A sequence of regulatory decisions by the CRTC has allowed the major teleco’s to lower the ceiling for bandwidth, and to charge extremely high fees for bandwidth over that limit. To put into perspective, what used to be unlimited bandwidth plans, introduced by the big teleco’s to run upstart ISP’s out of the market in the late 1990’s, are now being replaced with 25GB max and several dollars per incremental GB plans. This is, by a factor of 10, more restrictive than what is enjoyed in the United States.

The argument eliminating from PR departments and the CRTC relates to the ‘average consumer’ – who uses well under 25GB. They portray high-bandwidth households as being overusers. Who needs all that bandwidth anyway? They tend to strongly suggest that overusers are complicit in piracy.

It’s a gross oversimplification and I’m calling them out on it.

Consumers are demanding greater choice and control over the content they consume. And some companies have responded.

In recent years, Apple and Netflix have emerged as major content providers. Telco’s have grown into providers of content themselves. Many high bandwidth users migrated from the major players, onto smaller ISP’s that didn’t have the caps.

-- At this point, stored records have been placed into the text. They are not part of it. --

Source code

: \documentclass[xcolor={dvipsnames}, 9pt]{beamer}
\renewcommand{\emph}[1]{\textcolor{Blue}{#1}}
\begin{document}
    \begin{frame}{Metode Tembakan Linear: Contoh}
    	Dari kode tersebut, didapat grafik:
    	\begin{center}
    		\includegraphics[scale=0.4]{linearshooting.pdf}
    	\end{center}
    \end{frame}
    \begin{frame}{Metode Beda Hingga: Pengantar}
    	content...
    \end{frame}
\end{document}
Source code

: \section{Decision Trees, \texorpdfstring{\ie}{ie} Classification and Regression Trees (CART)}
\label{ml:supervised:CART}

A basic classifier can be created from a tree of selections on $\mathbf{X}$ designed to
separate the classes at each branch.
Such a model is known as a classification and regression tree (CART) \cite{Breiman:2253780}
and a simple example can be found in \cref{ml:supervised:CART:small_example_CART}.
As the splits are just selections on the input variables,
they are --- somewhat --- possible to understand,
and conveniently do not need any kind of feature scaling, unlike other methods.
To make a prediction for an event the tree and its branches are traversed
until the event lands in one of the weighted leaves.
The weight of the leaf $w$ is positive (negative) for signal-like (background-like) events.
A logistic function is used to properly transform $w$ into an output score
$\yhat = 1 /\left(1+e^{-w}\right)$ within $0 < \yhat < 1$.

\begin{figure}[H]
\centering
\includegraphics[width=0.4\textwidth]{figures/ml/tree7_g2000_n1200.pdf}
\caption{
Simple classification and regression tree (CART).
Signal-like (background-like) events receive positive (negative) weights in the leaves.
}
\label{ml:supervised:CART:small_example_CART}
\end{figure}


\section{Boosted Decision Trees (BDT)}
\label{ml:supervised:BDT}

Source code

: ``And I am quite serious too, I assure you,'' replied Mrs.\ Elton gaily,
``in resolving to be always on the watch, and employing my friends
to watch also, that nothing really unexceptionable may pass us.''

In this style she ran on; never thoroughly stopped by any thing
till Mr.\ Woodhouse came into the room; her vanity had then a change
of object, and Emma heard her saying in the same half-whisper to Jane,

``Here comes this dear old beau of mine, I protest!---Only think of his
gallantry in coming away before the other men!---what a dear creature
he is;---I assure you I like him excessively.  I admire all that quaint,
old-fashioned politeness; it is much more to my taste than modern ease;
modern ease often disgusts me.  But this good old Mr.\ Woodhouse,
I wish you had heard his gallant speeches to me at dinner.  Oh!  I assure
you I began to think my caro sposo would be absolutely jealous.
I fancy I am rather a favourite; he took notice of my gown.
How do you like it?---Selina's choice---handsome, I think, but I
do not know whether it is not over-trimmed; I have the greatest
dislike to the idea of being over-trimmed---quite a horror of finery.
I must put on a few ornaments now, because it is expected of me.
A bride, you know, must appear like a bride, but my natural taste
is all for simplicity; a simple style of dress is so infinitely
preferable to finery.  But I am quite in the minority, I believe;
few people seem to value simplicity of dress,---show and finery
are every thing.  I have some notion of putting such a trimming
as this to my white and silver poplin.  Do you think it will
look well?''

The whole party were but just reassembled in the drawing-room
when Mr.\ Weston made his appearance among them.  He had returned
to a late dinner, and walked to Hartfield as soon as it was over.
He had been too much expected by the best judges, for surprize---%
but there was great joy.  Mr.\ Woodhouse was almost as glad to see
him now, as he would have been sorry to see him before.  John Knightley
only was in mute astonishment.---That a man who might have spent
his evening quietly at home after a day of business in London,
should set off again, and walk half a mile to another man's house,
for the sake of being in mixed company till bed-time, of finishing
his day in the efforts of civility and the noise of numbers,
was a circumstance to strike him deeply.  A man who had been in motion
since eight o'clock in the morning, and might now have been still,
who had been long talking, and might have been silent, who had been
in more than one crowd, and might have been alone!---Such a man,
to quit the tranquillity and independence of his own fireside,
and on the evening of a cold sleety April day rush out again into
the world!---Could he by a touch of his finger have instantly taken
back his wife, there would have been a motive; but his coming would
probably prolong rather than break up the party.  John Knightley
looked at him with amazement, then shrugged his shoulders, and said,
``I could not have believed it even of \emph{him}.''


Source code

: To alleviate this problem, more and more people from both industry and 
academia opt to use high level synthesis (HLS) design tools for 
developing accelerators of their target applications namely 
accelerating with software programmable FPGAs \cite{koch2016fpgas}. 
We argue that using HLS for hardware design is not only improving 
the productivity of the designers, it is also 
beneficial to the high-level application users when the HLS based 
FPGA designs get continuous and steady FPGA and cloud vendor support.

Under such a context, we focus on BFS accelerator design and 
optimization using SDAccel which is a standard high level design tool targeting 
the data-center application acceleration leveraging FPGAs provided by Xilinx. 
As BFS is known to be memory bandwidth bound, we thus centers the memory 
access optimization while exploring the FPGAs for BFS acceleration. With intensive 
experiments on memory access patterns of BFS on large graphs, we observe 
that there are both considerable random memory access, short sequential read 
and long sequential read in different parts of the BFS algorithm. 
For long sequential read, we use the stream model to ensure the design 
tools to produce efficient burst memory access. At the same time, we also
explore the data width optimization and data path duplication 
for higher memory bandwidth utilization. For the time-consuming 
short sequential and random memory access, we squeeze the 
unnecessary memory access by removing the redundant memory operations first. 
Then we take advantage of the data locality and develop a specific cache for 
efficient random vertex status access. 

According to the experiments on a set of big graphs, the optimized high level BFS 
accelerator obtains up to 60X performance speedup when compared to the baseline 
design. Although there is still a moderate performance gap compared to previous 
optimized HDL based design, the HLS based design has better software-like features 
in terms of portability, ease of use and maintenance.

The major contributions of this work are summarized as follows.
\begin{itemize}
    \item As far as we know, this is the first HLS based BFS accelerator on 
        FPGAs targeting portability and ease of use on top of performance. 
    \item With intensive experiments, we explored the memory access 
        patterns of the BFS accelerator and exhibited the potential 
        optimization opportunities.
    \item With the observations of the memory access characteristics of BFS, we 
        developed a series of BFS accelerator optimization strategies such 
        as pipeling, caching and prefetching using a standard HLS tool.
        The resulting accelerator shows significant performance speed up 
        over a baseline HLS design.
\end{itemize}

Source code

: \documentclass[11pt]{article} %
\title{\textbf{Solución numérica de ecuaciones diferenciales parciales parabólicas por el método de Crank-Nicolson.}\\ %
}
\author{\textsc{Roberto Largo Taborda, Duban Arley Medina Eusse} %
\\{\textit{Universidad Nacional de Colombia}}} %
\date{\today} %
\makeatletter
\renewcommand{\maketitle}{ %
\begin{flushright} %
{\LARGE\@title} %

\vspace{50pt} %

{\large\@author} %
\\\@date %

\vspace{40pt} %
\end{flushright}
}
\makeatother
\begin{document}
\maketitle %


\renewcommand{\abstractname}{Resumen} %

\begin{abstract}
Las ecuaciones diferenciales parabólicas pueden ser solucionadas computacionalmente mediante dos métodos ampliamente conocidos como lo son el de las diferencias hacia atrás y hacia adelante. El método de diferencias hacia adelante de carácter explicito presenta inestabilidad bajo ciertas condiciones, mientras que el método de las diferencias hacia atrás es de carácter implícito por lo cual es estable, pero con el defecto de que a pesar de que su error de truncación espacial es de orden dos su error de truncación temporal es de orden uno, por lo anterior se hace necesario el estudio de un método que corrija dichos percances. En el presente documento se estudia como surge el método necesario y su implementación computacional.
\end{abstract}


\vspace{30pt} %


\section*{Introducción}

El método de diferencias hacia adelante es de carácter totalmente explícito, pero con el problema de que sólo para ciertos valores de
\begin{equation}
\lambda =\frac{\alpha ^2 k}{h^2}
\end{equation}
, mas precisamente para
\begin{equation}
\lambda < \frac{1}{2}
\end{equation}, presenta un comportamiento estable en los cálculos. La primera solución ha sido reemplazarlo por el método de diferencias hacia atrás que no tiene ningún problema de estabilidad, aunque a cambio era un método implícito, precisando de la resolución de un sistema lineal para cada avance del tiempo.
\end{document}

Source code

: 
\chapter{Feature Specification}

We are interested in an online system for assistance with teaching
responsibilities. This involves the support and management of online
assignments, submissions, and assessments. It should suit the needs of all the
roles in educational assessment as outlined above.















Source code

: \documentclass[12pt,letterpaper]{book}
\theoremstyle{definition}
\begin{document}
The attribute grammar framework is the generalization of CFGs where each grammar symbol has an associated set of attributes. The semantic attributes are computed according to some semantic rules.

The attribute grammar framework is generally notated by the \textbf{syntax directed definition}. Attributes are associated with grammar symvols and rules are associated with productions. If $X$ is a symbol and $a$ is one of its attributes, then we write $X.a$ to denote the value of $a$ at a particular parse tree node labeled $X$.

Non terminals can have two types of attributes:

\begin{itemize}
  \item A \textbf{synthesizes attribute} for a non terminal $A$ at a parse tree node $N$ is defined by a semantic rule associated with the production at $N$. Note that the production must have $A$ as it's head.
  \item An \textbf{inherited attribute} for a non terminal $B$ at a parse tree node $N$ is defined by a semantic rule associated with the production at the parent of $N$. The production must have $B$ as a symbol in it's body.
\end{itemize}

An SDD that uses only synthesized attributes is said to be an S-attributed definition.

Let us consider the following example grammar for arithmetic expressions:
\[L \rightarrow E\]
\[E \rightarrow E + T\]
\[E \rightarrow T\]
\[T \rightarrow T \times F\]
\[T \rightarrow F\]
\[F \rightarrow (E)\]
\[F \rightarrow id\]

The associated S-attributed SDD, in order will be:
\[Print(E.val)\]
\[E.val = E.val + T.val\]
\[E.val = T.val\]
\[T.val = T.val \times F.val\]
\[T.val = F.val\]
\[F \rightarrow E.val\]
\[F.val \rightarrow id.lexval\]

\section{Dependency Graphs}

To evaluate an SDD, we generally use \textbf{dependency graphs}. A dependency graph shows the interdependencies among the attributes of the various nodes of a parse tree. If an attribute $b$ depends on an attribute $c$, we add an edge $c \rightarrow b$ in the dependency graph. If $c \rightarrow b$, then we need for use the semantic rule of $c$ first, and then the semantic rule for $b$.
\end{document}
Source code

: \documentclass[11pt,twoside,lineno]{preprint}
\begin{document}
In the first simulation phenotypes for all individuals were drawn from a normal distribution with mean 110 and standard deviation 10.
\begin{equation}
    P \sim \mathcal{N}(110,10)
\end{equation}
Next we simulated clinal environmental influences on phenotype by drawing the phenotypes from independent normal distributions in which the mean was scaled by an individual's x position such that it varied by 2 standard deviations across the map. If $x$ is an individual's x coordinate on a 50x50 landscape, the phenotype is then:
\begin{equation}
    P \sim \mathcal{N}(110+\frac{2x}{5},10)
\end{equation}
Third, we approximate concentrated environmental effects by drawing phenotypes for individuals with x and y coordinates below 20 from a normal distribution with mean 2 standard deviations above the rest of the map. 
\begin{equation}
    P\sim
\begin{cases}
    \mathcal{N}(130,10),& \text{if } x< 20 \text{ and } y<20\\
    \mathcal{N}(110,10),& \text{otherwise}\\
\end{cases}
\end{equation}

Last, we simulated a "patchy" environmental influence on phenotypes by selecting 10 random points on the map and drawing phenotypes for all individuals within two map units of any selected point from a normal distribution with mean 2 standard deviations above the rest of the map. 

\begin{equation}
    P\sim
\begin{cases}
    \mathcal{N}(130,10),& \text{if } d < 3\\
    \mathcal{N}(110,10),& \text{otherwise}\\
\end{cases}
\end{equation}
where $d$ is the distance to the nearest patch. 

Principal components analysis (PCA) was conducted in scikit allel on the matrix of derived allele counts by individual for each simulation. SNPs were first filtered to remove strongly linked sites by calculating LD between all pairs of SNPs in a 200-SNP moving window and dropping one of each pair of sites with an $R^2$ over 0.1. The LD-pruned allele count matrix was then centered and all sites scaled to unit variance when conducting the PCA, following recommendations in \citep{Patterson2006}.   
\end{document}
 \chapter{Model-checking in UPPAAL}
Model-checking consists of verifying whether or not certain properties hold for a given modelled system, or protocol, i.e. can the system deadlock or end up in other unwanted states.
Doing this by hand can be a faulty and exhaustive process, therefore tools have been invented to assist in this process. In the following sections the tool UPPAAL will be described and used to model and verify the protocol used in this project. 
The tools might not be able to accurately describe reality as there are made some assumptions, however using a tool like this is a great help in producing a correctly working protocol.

In effect, they want to defend their broadcast cable content businesses at the expense of paid content providers.

One might say that the major players have been responsive to consumer demand – so there is no need for Apple or Netflix. I’d argue that if the major telco’s were successful in sating consumer demand, Apple and Netflix would not exist. Aren’t we supposed to let the free market decide?

Moreover, fundamentally, captive shippers do not have access to the free market. This is the reason for regulation in the first place. Natural monopolies, those generated by exclusive access and high entry costs, are caustic to overall well being of the economy. Which brings me to my final point and thrust of my concern.

My concern is centered on Canada’s analytics, tech development and startup industries. It’s based on the effect that these punitive regulations will have on cloud computing and Canadian competitiveness.

Will college students be apt to create the next Facebook and bootstrap it? Will entrepreneurs, many of whom start out of their basement, be likely to transfer high quality video to their websites? What impact will such bandwidth requires have on telecommuting and skyping in this country? What of the incentives for Canadians to consume new media generated in Canada?

What will this do for talent retention in Canada?

What will this do to our international competitiveness?

I can forecast that students won’t share data heavy apps if there’s a huge cost to innovate. Entrepreneurs in cloud intensive applications won’t bootstrap out of Toronto, Calgary and Vancouver. The sharing of high data applications by way of telecommuting will fall. Canadians will consume less video online. It will harm talent retention.

It will severely blunt our international competitiveness.

Canada, to retain middle power status, needs every single advantage we can get.

Metering sends us backwards, not forwards.